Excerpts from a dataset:
↓
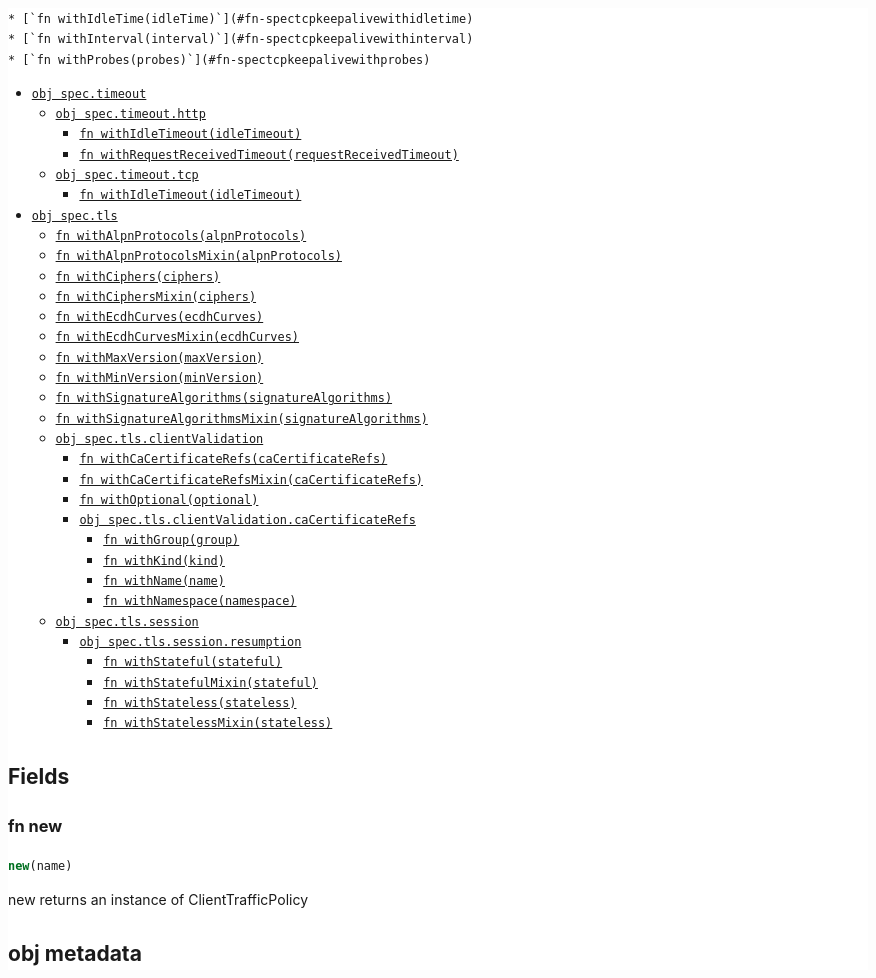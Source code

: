     * [`fn withIdleTime(idleTime)`](#fn-spectcpkeepalivewithidletime)
    * [`fn withInterval(interval)`](#fn-spectcpkeepalivewithinterval)
    * [`fn withProbes(probes)`](#fn-spectcpkeepalivewithprobes)
  * [`obj spec.timeout`](#obj-spectimeout)
    * [`obj spec.timeout.http`](#obj-spectimeouthttp)
      * [`fn withIdleTimeout(idleTimeout)`](#fn-spectimeouthttpwithidletimeout)
      * [`fn withRequestReceivedTimeout(requestReceivedTimeout)`](#fn-spectimeouthttpwithrequestreceivedtimeout)
    * [`obj spec.timeout.tcp`](#obj-spectimeouttcp)
      * [`fn withIdleTimeout(idleTimeout)`](#fn-spectimeouttcpwithidletimeout)
  * [`obj spec.tls`](#obj-spectls)
    * [`fn withAlpnProtocols(alpnProtocols)`](#fn-spectlswithalpnprotocols)
    * [`fn withAlpnProtocolsMixin(alpnProtocols)`](#fn-spectlswithalpnprotocolsmixin)
    * [`fn withCiphers(ciphers)`](#fn-spectlswithciphers)
    * [`fn withCiphersMixin(ciphers)`](#fn-spectlswithciphersmixin)
    * [`fn withEcdhCurves(ecdhCurves)`](#fn-spectlswithecdhcurves)
    * [`fn withEcdhCurvesMixin(ecdhCurves)`](#fn-spectlswithecdhcurvesmixin)
    * [`fn withMaxVersion(maxVersion)`](#fn-spectlswithmaxversion)
    * [`fn withMinVersion(minVersion)`](#fn-spectlswithminversion)
    * [`fn withSignatureAlgorithms(signatureAlgorithms)`](#fn-spectlswithsignaturealgorithms)
    * [`fn withSignatureAlgorithmsMixin(signatureAlgorithms)`](#fn-spectlswithsignaturealgorithmsmixin)
    * [`obj spec.tls.clientValidation`](#obj-spectlsclientvalidation)
      * [`fn withCaCertificateRefs(caCertificateRefs)`](#fn-spectlsclientvalidationwithcacertificaterefs)
      * [`fn withCaCertificateRefsMixin(caCertificateRefs)`](#fn-spectlsclientvalidationwithcacertificaterefsmixin)
      * [`fn withOptional(optional)`](#fn-spectlsclientvalidationwithoptional)
      * [`obj spec.tls.clientValidation.caCertificateRefs`](#obj-spectlsclientvalidationcacertificaterefs)
        * [`fn withGroup(group)`](#fn-spectlsclientvalidationcacertificaterefswithgroup)
        * [`fn withKind(kind)`](#fn-spectlsclientvalidationcacertificaterefswithkind)
        * [`fn withName(name)`](#fn-spectlsclientvalidationcacertificaterefswithname)
        * [`fn withNamespace(namespace)`](#fn-spectlsclientvalidationcacertificaterefswithnamespace)
    * [`obj spec.tls.session`](#obj-spectlssession)
      * [`obj spec.tls.session.resumption`](#obj-spectlssessionresumption)
        * [`fn withStateful(stateful)`](#fn-spectlssessionresumptionwithstateful)
        * [`fn withStatefulMixin(stateful)`](#fn-spectlssessionresumptionwithstatefulmixin)
        * [`fn withStateless(stateless)`](#fn-spectlssessionresumptionwithstateless)
        * [`fn withStatelessMixin(stateless)`](#fn-spectlssessionresumptionwithstatelessmixin)

## Fields

### fn new

```ts
new(name)
```

new returns an instance of ClientTrafficPolicy

## obj metadata
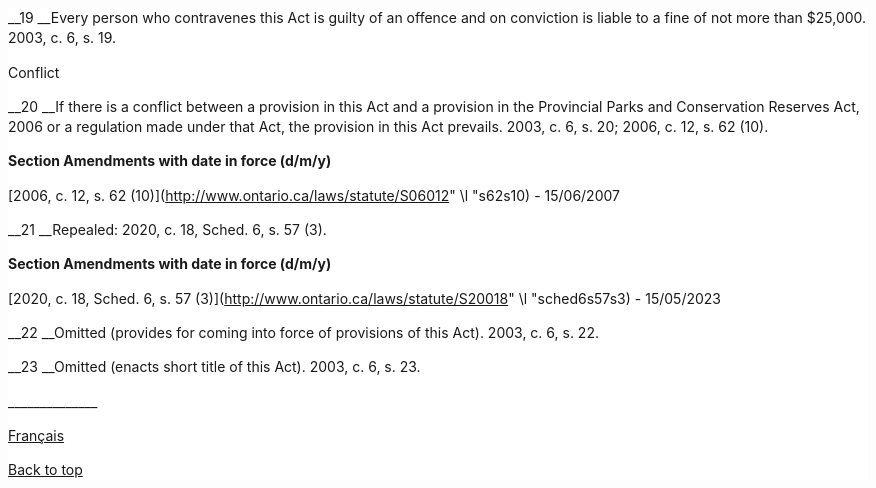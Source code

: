 __19 __Every person who contravenes this Act is guilty of an offence and on conviction is liable to a fine of not more than $25,000\.  2003, c\. 6, s\. 19\.

Conflict

__20 __If there is a conflict between a provision in this Act and a provision in the Provincial Parks and Conservation Reserves Act, 2006 or a regulation made under that Act, the provision in this Act prevails\.  2003, c\. 6, s\. 20; 2006, c\. 12, s\. 62 \(10\)\.

__Section Amendments with date in force \(d/m/y\)__

[2006, c\. 12, s\. 62 \(10\)](http://www.ontario.ca/laws/statute/S06012" \l "s62s10) \- 15/06/2007

__21 __Repealed: 2020, c\. 18, Sched\. 6, s\. 57 \(3\)\.

__Section Amendments with date in force \(d/m/y\)__

[2020, c\. 18, Sched\. 6, s\. 57 \(3\)](http://www.ontario.ca/laws/statute/S20018" \l "sched6s57s3) \- 15/05/2023

__22 __Omitted \(provides for coming into force of provisions of this Act\)\.  2003, c\. 6, s\. 22\.

__23 __Omitted \(enacts short title of this Act\)\.  2003, c\. 6, s\. 23\.

\_\_\_\_\_\_\_\_\_\_\_\_\_\_

[Français](http://www.ontario.ca/fr/lois/loi/03k06)

[Back to top](#Top)

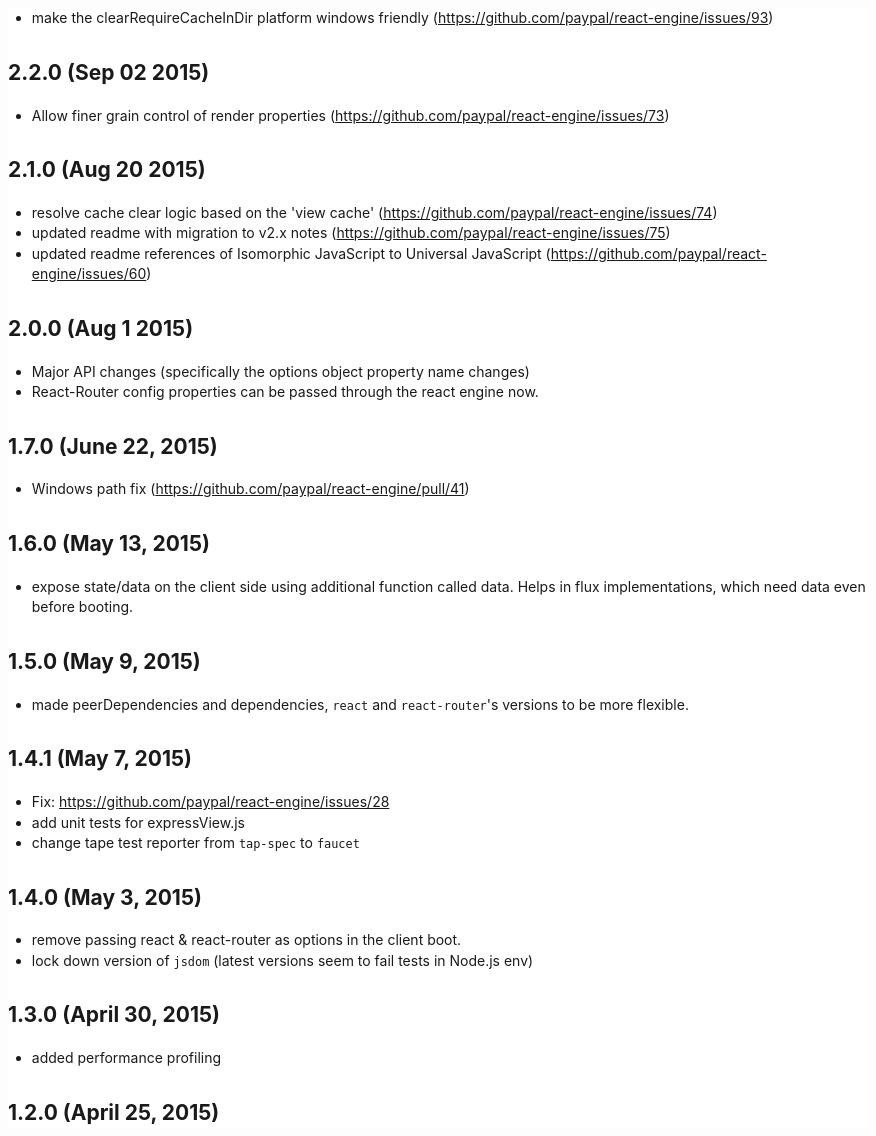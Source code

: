 * make the clearRequireCacheInDir platform windows friendly (https://github.com/paypal/react-engine/issues/93)

## 2.2.0 (Sep 02 2015)

* Allow finer grain control of render properties (https://github.com/paypal/react-engine/issues/73)

## 2.1.0 (Aug 20 2015)

* resolve cache clear logic based on the 'view cache' (https://github.com/paypal/react-engine/issues/74)
* updated readme with migration to v2.x notes (https://github.com/paypal/react-engine/issues/75)
* updated readme references of Isomorphic JavaScript to Universal JavaScript (https://github.com/paypal/react-engine/issues/60)

## 2.0.0 (Aug 1 2015)

* Major API changes (specifically the options object property name changes)
* React-Router config properties can be passed through the react engine now.

## 1.7.0 (June 22, 2015)

* Windows path fix (https://github.com/paypal/react-engine/pull/41)

## 1.6.0 (May 13, 2015)

* expose state/data on the client side using additional function called data. Helps in flux implementations, which need data even before booting.

## 1.5.0 (May 9, 2015)

* made peerDependencies and dependencies, `react` and `react-router`'s versions to be more flexible.

## 1.4.1 (May 7, 2015)

* Fix: https://github.com/paypal/react-engine/issues/28
* add unit tests for expressView.js
* change tape test reporter from `tap-spec` to `faucet`

## 1.4.0 (May 3, 2015)

* remove passing react & react-router as options in the client boot.
* lock down version of `jsdom` (latest versions seem to fail tests in Node.js env)

## 1.3.0 (April 30, 2015)

* added performance profiling

## 1.2.0 (April 25, 2015)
↑
§ **Your assignment**: Report every line above that has the string "ciphers" in it.

§ **Result for this task**:
    * [`fn withCiphers(ciphers)`](#fn-spectlswithciphers)
    * [`fn withCiphersMixin(ciphers)`](#fn-spectlswithciphersmixin)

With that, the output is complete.